Evidemment, l'analyse du dossier complet a permis au collège des médecins légistes de préciser leurs conclusions, lesquelles ont donc varié entre la 1ere expertise (sur dossier très incomplet) et la 3e expertise (sur dossier complet). Ce qu'il faut retenir, c'est que ces 3 expertises mettaient en évidence des contradictions entre les témoignages policiers et les pièces du dossier médical. Ces experts ont conclu au coma survenu par privation d'oxygène : incompatible avec la version policière qui supposait qu'une fois la porte de sa cellule refermée, Abou Bakari Tandia s'était lui-même heurté la tête contre le mur au point de tomber dans le coma.
Et en tout dernier lieu, en 2012, une ultime expertise a été confiée sur demande de la 4e juge d'instruction à un nouveau médecin légiste agissant seul et non inscrit dans la liste des experts de justice. Ce médecin n'a pas relevé d'incohérence entre la version policière des faits et le dossier médical.

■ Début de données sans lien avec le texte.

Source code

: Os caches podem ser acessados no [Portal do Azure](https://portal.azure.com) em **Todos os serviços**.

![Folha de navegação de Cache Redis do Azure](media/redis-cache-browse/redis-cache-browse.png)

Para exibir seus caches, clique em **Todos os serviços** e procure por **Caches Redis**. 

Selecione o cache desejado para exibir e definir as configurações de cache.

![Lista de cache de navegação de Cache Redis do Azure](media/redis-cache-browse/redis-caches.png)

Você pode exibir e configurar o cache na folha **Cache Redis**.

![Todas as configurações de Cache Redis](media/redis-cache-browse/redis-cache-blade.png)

La juge d'instruction a choisi de privilégier les conclusions de ce médecin au détriment de celles du collège des experts légistes.
"IVOIREBUSINESS": L'on se rend à l'évidence qu'après un non-lieu (absence de preuves suffisantes), il y a eu un autre rebondissement dans
,
cette affaire, car il y a eu un appel à la cour d'appel de VERSAILLES LE MARDI 12 FEVRIER DERNIER pour la même affaire!

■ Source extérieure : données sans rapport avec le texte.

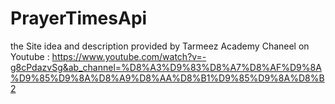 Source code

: # PrayerTimesApi
the Site idea and description provided by Tarmeez Academy Chaneel on Youtube : 
https://www.youtube.com/watch?v=-g8cPdazvSg&ab_channel=%D8%A3%D9%83%D8%A7%D8%AF%D9%8A%D9%85%D9%8A%D8%A9%D8%AA%D8%B1%D9%85%D9%8A%D8%B2
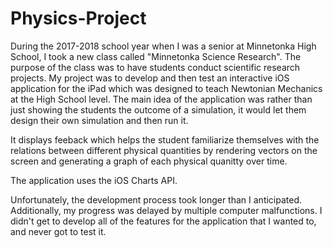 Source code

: # Physics-Project
During the 2017-2018 school year when I was a senior at Minnetonka High School, I took a new class called "Minnetonka Science Research". The purpose of the class was to have students conduct scientific research projects. My project was to develop and then test an interactive iOS application for the iPad which was designed to teach Newtonian Mechanics at the High School level. The main idea of the application was rather than just showing the students the outcome of a simulation, it would let them design their own simulation and then run it. 

It displays feeback which helps the student familiarize themselves with the relations between different physical quantities by rendering vectors on the screen and generating a graph of each physical quanitty over time.

The application uses the iOS Charts API.

Unfortunately, the development process took longer than I anticipated. Additionally, my progress was delayed by multiple computer malfunctions. I didn't get to develop all of the features for the application that I wanted to, and never got to test it.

Selon vous, y-a-t-il toujours des étincelles d'espérance pour que la vérité puisse éclater un jour dans cette affaire de violences policières ?

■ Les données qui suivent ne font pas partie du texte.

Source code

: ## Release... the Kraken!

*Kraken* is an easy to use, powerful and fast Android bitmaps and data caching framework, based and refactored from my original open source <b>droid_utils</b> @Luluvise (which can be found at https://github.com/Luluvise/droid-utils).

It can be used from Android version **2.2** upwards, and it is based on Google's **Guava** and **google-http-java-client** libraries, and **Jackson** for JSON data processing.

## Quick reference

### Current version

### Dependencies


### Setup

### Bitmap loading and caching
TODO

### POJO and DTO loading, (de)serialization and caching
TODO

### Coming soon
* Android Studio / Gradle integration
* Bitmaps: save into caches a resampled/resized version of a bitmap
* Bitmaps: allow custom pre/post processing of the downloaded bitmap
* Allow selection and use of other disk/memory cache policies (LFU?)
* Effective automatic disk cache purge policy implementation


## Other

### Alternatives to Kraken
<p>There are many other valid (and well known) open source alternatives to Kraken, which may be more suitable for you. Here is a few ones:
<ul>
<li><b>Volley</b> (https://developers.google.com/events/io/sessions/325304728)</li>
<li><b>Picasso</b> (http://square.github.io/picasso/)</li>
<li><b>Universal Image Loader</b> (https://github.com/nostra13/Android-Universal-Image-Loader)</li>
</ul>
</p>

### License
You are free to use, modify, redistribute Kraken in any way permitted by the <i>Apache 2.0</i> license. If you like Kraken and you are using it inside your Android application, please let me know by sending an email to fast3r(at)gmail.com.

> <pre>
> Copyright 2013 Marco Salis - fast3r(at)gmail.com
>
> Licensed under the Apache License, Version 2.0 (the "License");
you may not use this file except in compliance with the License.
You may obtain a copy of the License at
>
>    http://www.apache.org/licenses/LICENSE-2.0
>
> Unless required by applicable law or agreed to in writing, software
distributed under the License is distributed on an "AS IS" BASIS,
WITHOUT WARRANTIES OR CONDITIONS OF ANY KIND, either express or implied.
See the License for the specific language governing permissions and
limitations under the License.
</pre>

L’appel n'est pas un rebondissement mais la suite logique. Pour la famille du jeune malien qui est partie civile, il était impensable de vivre avec une décision de justice qui peut signifier qu'il ne s'est rien passé. Or la mort a bien eu lieu. Comment ? La famille n'est pas convaincue par les récits à géométrie variable des policiers, seuls témoins du drame. Oui, la famille et les associatifs espèrent plus et mieux de la justice. Les conclusions de l'appel seront communiquées par la cour d'appel de Versailles le 12 mars.